• _Problem details_:
The word "Boolean" occurs in some of the lines below; copy each of those lines.

• _Data for the task_:
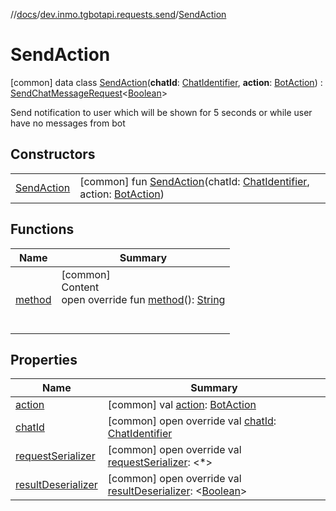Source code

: //[docs](../../../index.md)/[dev.inmo.tgbotapi.requests.send](../index.md)/[SendAction](index.md)



# SendAction  
 [common] data class [SendAction](index.md)(**chatId**: [ChatIdentifier](../../dev.inmo.tgbotapi.types/-chat-identifier/index.md), **action**: [BotAction](../../dev.inmo.tgbotapi.types.actions/-bot-action/index.md)) : [SendChatMessageRequest](../../dev.inmo.tgbotapi.requests.send.abstracts/-send-chat-message-request/index.md)<[Boolean](https://kotlinlang.org/api/latest/jvm/stdlib/kotlin/-boolean/index.html)> 

Send notification to user which will be shown for 5 seconds or while user have no messages from bot

   


## Constructors  
  
| | |
|---|---|
| <a name="dev.inmo.tgbotapi.requests.send/SendAction/SendAction/#dev.inmo.tgbotapi.types.ChatIdentifier#dev.inmo.tgbotapi.types.actions.BotAction/PointingToDeclaration/"></a>[SendAction](-send-action.md)| <a name="dev.inmo.tgbotapi.requests.send/SendAction/SendAction/#dev.inmo.tgbotapi.types.ChatIdentifier#dev.inmo.tgbotapi.types.actions.BotAction/PointingToDeclaration/"></a> [common] fun [SendAction](-send-action.md)(chatId: [ChatIdentifier](../../dev.inmo.tgbotapi.types/-chat-identifier/index.md), action: [BotAction](../../dev.inmo.tgbotapi.types.actions/-bot-action/index.md))   <br>|


## Functions  
  
|  Name |  Summary | 
|---|---|
| <a name="dev.inmo.tgbotapi.requests.send/SendAction/method/#/PointingToDeclaration/"></a>[method](method.md)| <a name="dev.inmo.tgbotapi.requests.send/SendAction/method/#/PointingToDeclaration/"></a>[common]  <br>Content  <br>open override fun [method](method.md)(): [String](https://kotlinlang.org/api/latest/jvm/stdlib/kotlin/-string/index.html)  <br><br><br>|


## Properties  
  
|  Name |  Summary | 
|---|---|
| <a name="dev.inmo.tgbotapi.requests.send/SendAction/action/#/PointingToDeclaration/"></a>[action](action.md)| <a name="dev.inmo.tgbotapi.requests.send/SendAction/action/#/PointingToDeclaration/"></a> [common] val [action](action.md): [BotAction](../../dev.inmo.tgbotapi.types.actions/-bot-action/index.md)   <br>|
| <a name="dev.inmo.tgbotapi.requests.send/SendAction/chatId/#/PointingToDeclaration/"></a>[chatId](chat-id.md)| <a name="dev.inmo.tgbotapi.requests.send/SendAction/chatId/#/PointingToDeclaration/"></a> [common] open override val [chatId](chat-id.md): [ChatIdentifier](../../dev.inmo.tgbotapi.types/-chat-identifier/index.md)   <br>|
| <a name="dev.inmo.tgbotapi.requests.send/SendAction/requestSerializer/#/PointingToDeclaration/"></a>[requestSerializer](request-serializer.md)| <a name="dev.inmo.tgbotapi.requests.send/SendAction/requestSerializer/#/PointingToDeclaration/"></a> [common] open override val [requestSerializer](request-serializer.md): <*>   <br>|
| <a name="dev.inmo.tgbotapi.requests.send/SendAction/resultDeserializer/#/PointingToDeclaration/"></a>[resultDeserializer](result-deserializer.md)| <a name="dev.inmo.tgbotapi.requests.send/SendAction/resultDeserializer/#/PointingToDeclaration/"></a> [common] open override val [resultDeserializer](result-deserializer.md): <[Boolean](https://kotlinlang.org/api/latest/jvm/stdlib/kotlin/-boolean/index.html)>   <br>|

• _The answer_:
 [common] data class [SendAction](index.md)(**chatId**: [ChatIdentifier](../../dev.inmo.tgbotapi.types/-chat-identifier/index.md), **action**: [BotAction](../../dev.inmo.tgbotapi.types.actions/-bot-action/index.md)) : [SendChatMessageRequest](../../dev.inmo.tgbotapi.requests.send.abstracts/-send-chat-message-request/index.md)<[Boolean](https://kotlinlang.org/api/latest/jvm/stdlib/kotlin/-boolean/index.html)> 
| <a name="dev.inmo.tgbotapi.requests.send/SendAction/resultDeserializer/#/PointingToDeclaration/"></a>[resultDeserializer](result-deserializer.md)| <a name="dev.inmo.tgbotapi.requests.send/SendAction/resultDeserializer/#/PointingToDeclaration/"></a> [common] open override val [resultDeserializer](result-deserializer.md): <[Boolean](https://kotlinlang.org/api/latest/jvm/stdlib/kotlin/-boolean/index.html)>   <br>|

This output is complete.